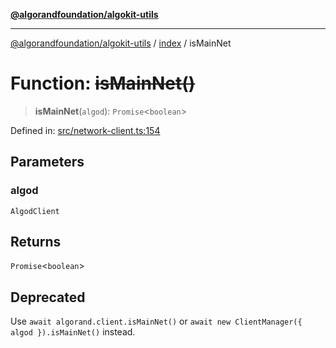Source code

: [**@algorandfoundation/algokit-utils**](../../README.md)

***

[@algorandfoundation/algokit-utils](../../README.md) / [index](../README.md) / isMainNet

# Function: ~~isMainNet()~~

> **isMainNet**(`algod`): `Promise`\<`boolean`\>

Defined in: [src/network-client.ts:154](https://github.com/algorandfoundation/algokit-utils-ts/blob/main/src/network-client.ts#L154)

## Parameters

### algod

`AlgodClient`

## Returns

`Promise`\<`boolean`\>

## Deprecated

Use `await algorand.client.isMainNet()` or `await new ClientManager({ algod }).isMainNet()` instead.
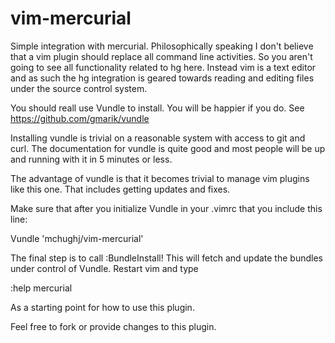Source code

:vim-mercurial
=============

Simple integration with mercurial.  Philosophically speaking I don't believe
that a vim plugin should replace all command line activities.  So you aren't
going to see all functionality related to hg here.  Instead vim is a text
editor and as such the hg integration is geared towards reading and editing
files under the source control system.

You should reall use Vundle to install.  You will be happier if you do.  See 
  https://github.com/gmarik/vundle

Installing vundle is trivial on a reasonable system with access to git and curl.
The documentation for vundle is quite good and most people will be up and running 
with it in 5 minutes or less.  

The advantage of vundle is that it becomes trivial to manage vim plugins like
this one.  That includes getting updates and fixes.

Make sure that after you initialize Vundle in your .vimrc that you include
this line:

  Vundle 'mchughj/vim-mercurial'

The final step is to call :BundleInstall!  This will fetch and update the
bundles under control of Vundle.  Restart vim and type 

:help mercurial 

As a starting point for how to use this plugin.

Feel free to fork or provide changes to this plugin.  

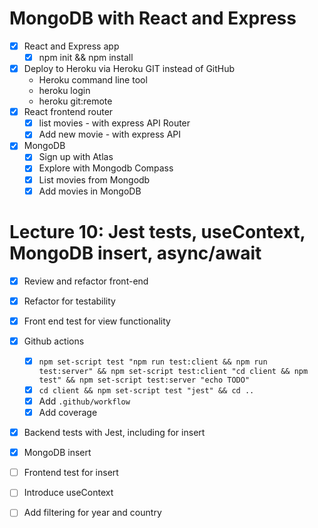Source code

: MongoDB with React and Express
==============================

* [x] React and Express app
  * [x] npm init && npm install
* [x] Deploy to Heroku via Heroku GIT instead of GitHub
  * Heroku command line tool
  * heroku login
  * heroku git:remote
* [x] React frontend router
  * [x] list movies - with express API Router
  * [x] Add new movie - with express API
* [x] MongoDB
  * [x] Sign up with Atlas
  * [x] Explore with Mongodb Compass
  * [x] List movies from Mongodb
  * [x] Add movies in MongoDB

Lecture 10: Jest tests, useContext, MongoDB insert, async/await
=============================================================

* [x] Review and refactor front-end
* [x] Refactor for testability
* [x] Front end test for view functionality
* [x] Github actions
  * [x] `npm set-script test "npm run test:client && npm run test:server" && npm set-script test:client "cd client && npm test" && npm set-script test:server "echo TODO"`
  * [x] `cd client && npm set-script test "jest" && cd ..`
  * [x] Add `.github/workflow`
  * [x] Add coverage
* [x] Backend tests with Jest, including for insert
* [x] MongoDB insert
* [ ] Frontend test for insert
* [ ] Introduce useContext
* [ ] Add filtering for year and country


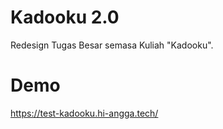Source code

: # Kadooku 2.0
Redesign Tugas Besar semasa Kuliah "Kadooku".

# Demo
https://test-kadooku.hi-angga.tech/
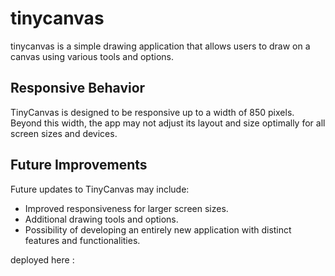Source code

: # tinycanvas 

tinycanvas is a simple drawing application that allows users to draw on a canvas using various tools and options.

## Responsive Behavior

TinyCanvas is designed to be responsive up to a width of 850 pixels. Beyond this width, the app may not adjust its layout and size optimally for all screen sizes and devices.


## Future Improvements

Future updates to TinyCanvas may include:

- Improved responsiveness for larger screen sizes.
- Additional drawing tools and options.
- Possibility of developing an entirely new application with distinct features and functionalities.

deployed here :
--------------------------------------------------
■ YOUR GOAL ■
From the material above, reproduce only what runs from the line holding "going to see" down to the line holding "[ ] Introduce useContext", both included, pictures excluded.

■ REPLY ■
going to see all functionality related to hg here.  Instead vim is a text
editor and as such the hg integration is geared towards reading and editing
files under the source control system.

You should reall use Vundle to install.  You will be happier if you do.  See 
  https://github.com/gmarik/vundle

Installing vundle is trivial on a reasonable system with access to git and curl.
The documentation for vundle is quite good and most people will be up and running 
with it in 5 minutes or less.  

The advantage of vundle is that it becomes trivial to manage vim plugins like
this one.  That includes getting updates and fixes.

Make sure that after you initialize Vundle in your .vimrc that you include
this line:

  Vundle 'mchughj/vim-mercurial'

The final step is to call :BundleInstall!  This will fetch and update the
bundles under control of Vundle.  Restart vim and type 

:help mercurial 

As a starting point for how to use this plugin.

Feel free to fork or provide changes to this plugin.  

Source code

: MongoDB with React and Express
==============================

* [x] React and Express app
  * [x] npm init && npm install
* [x] Deploy to Heroku via Heroku GIT instead of GitHub
  * Heroku command line tool
  * heroku login
  * heroku git:remote
* [x] React frontend router
  * [x] list movies - with express API Router
  * [x] Add new movie - with express API
* [x] MongoDB
  * [x] Sign up with Atlas
  * [x] Explore with Mongodb Compass
  * [x] List movies from Mongodb
  * [x] Add movies in MongoDB

Lecture 10: Jest tests, useContext, MongoDB insert, async/await
=============================================================

* [x] Review and refactor front-end
* [x] Refactor for testability
* [x] Front end test for view functionality
* [x] Github actions
  * [x] `npm set-script test "npm run test:client && npm run test:server" && npm set-script test:client "cd client && npm test" && npm set-script test:server "echo TODO"`
  * [x] `cd client && npm set-script test "jest" && cd ..`
  * [x] Add `.github/workflow`
  * [x] Add coverage
* [x] Backend tests with Jest, including for insert
* [x] MongoDB insert
* [ ] Frontend test for insert
* [ ] Introduce useContext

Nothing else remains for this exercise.